▸ **What the exercise asks**
If a line includes "textbf", copy it out of the entries.

(Records from a dataset)
________________________

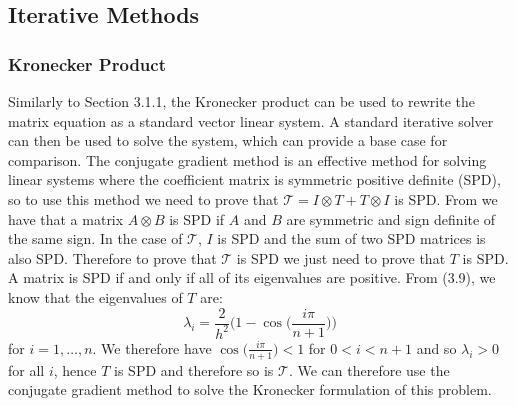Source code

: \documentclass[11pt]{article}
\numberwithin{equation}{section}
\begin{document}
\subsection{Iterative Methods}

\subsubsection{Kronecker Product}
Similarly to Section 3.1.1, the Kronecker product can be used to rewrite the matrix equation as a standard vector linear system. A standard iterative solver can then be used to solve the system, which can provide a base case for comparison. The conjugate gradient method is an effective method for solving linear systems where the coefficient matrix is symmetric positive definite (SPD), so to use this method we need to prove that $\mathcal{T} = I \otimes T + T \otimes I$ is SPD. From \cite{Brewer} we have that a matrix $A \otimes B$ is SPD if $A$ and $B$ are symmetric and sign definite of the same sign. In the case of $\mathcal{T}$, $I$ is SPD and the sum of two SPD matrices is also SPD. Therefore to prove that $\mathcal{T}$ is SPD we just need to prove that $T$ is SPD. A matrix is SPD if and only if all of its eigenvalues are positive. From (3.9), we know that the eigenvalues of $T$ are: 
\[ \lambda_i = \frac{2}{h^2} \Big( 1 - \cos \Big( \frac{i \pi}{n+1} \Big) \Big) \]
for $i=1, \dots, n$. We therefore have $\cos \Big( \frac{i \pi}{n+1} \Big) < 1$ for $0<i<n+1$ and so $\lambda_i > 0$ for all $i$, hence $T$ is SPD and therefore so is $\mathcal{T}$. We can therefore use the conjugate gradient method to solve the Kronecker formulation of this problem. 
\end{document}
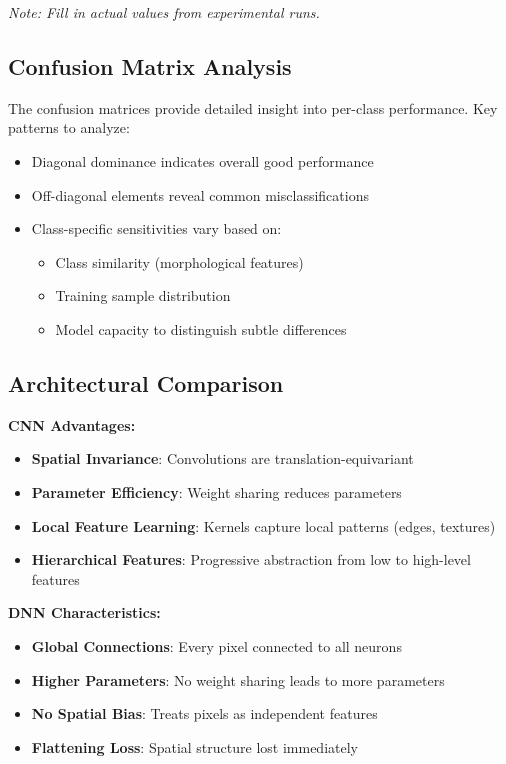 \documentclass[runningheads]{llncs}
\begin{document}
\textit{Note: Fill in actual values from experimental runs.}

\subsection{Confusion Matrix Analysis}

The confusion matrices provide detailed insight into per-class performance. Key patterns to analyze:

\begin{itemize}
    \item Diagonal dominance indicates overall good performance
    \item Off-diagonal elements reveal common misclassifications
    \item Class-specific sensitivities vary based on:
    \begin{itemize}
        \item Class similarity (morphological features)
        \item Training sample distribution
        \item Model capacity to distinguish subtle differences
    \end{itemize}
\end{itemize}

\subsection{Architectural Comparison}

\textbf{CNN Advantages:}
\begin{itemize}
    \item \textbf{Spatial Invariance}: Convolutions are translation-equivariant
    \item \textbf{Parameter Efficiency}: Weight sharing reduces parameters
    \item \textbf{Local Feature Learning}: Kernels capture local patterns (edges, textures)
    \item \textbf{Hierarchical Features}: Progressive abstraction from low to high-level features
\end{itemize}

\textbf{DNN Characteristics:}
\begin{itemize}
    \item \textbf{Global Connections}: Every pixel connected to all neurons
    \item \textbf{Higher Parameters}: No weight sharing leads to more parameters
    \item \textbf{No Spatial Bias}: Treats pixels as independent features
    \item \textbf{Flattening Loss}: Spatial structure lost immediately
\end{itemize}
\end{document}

________________________

▸ **Exercise answer**
\textbf{CNN Advantages:}
    \item \textbf{Spatial Invariance}: Convolutions are translation-equivariant
    \item \textbf{Parameter Efficiency}: Weight sharing reduces parameters
    \item \textbf{Local Feature Learning}: Kernels capture local patterns (edges, textures)
    \item \textbf{Hierarchical Features}: Progressive abstraction from low to high-level features
\textbf{DNN Characteristics:}
    \item \textbf{Global Connections}: Every pixel connected to all neurons
    \item \textbf{Higher Parameters}: No weight sharing leads to more parameters
    \item \textbf{No Spatial Bias}: Treats pixels as independent features
    \item \textbf{Flattening Loss}: Spatial structure lost immediately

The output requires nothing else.